#### WHAT YOU NEED TO DO
Using the string "ViconDelayIdent" as the key, pull each matching line out of the records below.
---- GIVEN INFORMATION
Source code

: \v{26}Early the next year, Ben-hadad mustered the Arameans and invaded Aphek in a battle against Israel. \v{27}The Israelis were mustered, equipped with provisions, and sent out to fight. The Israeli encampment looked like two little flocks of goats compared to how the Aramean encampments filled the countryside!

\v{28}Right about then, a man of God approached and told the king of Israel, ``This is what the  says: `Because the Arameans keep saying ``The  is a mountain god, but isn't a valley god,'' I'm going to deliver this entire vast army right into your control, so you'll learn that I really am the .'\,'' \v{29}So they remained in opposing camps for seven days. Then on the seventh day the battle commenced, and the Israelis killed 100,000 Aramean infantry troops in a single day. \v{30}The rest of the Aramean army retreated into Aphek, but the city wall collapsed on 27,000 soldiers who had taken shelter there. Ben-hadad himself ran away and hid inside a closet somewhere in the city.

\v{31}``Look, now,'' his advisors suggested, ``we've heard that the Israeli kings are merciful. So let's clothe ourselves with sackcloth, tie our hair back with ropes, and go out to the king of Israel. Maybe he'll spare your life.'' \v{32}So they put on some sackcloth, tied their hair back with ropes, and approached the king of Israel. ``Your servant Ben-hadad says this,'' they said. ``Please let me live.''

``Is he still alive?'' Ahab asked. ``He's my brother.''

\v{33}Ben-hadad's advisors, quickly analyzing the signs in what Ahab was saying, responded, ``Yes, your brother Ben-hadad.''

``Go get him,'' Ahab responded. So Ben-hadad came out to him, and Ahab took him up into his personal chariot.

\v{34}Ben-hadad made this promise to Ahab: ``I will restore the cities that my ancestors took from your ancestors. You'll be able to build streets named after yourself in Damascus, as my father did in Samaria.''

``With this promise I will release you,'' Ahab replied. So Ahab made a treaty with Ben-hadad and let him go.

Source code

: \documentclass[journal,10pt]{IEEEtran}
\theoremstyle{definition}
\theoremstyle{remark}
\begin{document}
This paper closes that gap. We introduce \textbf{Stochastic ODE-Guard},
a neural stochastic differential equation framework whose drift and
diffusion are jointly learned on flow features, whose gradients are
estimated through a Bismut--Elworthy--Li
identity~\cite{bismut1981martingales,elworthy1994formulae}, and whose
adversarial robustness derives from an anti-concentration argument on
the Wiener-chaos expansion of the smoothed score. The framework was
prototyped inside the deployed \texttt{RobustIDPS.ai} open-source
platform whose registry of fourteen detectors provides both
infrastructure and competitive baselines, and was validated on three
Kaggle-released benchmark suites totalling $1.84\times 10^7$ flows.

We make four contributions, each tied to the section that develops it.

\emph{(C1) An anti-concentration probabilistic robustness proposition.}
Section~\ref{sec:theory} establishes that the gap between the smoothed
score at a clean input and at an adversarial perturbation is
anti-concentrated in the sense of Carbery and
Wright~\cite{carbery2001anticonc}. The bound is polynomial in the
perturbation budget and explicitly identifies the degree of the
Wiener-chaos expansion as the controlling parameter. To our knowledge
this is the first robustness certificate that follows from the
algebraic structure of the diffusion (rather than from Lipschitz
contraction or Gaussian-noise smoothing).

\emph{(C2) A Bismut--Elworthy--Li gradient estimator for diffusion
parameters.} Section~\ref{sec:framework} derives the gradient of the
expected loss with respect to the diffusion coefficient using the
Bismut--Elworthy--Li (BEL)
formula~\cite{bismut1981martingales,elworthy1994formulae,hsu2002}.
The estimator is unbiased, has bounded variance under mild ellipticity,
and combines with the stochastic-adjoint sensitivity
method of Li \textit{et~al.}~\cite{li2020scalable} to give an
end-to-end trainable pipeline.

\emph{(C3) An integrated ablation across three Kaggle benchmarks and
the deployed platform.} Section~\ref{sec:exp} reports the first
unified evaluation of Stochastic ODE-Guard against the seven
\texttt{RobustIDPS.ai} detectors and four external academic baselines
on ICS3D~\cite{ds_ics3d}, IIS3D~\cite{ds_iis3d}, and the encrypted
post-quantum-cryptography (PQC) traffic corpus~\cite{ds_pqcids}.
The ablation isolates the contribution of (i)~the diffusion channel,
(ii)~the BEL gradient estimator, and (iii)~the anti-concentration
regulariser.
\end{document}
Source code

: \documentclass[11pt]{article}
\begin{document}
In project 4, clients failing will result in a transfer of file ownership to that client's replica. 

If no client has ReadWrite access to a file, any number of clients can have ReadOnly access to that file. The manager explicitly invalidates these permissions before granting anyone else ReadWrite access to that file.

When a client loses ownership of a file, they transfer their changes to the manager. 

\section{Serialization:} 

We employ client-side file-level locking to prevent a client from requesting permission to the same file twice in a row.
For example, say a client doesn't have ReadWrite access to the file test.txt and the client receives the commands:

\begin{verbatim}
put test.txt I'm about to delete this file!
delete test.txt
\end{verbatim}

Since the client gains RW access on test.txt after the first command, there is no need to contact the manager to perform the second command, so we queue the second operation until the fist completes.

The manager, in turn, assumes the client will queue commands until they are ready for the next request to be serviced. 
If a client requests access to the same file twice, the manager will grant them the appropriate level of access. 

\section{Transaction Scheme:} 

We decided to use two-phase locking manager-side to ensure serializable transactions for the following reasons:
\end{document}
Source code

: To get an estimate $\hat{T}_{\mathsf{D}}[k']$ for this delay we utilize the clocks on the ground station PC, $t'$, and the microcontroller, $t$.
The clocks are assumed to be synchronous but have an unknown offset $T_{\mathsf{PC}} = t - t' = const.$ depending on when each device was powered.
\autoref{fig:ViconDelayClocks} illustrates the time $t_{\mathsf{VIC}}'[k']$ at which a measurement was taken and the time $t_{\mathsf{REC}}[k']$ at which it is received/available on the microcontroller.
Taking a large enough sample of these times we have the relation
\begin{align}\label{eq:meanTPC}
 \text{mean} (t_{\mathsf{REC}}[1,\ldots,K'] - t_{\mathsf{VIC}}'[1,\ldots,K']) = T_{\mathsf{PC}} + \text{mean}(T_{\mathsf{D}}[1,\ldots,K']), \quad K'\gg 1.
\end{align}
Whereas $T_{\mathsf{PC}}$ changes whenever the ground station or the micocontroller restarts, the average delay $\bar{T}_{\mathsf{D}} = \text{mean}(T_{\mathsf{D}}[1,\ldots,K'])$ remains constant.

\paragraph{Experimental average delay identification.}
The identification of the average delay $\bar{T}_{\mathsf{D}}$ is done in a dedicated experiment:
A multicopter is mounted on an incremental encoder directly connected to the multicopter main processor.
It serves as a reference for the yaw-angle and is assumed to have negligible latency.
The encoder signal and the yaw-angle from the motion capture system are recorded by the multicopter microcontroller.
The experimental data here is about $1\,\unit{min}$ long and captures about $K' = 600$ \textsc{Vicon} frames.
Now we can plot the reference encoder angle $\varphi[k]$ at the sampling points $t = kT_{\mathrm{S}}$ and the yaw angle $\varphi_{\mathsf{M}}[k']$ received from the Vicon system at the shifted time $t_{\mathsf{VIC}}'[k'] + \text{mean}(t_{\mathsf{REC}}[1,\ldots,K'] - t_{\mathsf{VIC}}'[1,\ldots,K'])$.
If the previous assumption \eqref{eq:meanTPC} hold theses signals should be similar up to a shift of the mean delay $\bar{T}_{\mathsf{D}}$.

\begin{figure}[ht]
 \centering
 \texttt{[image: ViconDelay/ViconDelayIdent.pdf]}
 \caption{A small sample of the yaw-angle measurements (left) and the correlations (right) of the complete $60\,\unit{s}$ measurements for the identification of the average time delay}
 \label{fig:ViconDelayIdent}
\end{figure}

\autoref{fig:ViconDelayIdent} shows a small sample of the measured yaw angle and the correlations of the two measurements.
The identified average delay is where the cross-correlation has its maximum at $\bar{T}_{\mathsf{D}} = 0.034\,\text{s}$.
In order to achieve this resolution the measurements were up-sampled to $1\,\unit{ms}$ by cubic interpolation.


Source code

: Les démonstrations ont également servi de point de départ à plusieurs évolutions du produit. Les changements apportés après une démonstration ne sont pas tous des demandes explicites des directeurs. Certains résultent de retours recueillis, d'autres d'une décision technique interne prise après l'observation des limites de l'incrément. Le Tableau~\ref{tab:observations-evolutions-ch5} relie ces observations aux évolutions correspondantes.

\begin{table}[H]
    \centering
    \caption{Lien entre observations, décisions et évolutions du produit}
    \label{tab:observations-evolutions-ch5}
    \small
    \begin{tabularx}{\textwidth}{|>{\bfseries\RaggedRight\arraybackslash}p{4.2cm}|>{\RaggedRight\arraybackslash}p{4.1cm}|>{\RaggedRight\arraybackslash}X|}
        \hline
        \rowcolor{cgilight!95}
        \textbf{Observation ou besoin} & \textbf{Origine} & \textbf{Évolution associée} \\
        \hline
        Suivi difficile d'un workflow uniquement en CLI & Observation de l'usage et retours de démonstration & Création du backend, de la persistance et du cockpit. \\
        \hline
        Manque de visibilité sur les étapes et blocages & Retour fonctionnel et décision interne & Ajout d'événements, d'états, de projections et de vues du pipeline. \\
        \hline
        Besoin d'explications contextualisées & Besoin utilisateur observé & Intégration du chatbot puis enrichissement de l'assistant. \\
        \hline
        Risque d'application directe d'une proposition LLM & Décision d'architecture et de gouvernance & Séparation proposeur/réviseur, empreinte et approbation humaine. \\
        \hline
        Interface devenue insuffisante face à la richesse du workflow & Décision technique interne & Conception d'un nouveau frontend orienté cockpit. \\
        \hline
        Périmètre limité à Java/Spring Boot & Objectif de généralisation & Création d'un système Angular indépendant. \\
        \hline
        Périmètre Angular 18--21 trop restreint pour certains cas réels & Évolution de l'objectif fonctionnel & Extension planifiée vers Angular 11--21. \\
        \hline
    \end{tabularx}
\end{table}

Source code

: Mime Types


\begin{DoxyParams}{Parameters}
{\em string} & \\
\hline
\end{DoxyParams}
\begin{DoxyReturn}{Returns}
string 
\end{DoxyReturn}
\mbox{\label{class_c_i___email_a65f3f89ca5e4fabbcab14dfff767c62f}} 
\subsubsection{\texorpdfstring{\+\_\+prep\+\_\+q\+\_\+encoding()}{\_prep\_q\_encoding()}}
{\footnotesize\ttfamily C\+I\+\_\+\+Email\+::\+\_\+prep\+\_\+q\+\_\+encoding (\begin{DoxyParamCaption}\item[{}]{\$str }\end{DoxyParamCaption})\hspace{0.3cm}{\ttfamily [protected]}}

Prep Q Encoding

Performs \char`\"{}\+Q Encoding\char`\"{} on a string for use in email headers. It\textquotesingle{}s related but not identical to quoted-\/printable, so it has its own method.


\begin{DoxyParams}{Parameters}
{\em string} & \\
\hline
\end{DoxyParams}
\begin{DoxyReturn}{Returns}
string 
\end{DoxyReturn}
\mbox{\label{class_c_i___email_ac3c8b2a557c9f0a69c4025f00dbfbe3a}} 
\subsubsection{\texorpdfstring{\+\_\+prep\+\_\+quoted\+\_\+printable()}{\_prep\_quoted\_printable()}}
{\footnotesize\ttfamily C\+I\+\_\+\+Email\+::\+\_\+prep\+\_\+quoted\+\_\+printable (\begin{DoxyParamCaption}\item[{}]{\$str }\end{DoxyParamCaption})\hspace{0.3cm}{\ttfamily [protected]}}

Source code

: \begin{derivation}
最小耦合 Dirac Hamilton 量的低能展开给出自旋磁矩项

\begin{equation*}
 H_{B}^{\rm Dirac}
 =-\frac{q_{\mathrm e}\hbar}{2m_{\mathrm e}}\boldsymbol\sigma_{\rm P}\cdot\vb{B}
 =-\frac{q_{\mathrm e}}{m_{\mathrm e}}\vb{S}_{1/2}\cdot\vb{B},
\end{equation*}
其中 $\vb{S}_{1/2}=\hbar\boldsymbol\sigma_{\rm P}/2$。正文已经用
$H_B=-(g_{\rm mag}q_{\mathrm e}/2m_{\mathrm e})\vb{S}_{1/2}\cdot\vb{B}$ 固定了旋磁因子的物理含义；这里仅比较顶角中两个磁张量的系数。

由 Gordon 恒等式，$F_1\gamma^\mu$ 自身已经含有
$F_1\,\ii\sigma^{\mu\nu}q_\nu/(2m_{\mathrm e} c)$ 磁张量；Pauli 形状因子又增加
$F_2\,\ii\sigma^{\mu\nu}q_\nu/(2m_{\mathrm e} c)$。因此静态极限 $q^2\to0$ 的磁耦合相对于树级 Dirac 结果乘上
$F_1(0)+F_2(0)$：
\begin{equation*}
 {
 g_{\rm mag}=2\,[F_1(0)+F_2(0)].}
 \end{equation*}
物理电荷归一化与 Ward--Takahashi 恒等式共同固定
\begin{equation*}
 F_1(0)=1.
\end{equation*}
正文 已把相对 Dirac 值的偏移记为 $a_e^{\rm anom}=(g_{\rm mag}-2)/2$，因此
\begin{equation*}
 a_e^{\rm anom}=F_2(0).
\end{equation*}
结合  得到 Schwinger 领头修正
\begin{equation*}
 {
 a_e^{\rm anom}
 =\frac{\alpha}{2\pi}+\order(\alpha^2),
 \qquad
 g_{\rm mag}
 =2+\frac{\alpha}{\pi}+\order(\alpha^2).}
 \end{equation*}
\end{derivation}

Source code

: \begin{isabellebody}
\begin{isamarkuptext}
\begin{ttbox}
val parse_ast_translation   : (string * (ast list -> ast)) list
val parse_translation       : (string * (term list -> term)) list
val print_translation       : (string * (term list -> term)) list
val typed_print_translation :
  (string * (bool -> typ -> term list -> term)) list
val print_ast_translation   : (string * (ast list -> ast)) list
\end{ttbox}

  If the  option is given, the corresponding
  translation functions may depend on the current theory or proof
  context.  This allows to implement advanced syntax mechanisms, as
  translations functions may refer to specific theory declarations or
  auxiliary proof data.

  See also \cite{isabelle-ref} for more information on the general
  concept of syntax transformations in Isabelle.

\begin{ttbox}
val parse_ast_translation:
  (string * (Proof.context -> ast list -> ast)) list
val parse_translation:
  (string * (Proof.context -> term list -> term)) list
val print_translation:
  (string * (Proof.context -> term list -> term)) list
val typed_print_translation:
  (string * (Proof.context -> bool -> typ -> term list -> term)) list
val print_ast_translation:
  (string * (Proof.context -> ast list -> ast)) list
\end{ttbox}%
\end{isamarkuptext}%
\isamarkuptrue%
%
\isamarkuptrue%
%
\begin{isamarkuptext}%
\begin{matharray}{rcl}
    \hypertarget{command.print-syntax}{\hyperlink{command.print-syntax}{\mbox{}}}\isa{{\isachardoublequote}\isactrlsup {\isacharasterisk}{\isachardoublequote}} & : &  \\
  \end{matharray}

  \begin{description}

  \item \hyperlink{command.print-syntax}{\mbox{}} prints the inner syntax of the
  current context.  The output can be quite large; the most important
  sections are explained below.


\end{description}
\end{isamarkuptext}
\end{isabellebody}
--------
#### WORKED SOLUTION
 \texttt{[image: ViconDelay/ViconDelayIdent.pdf]}
 \label{fig:ViconDelayIdent}
\autoref{fig:ViconDelayIdent} shows a small sample of the measured yaw angle and the correlations of the two measurements.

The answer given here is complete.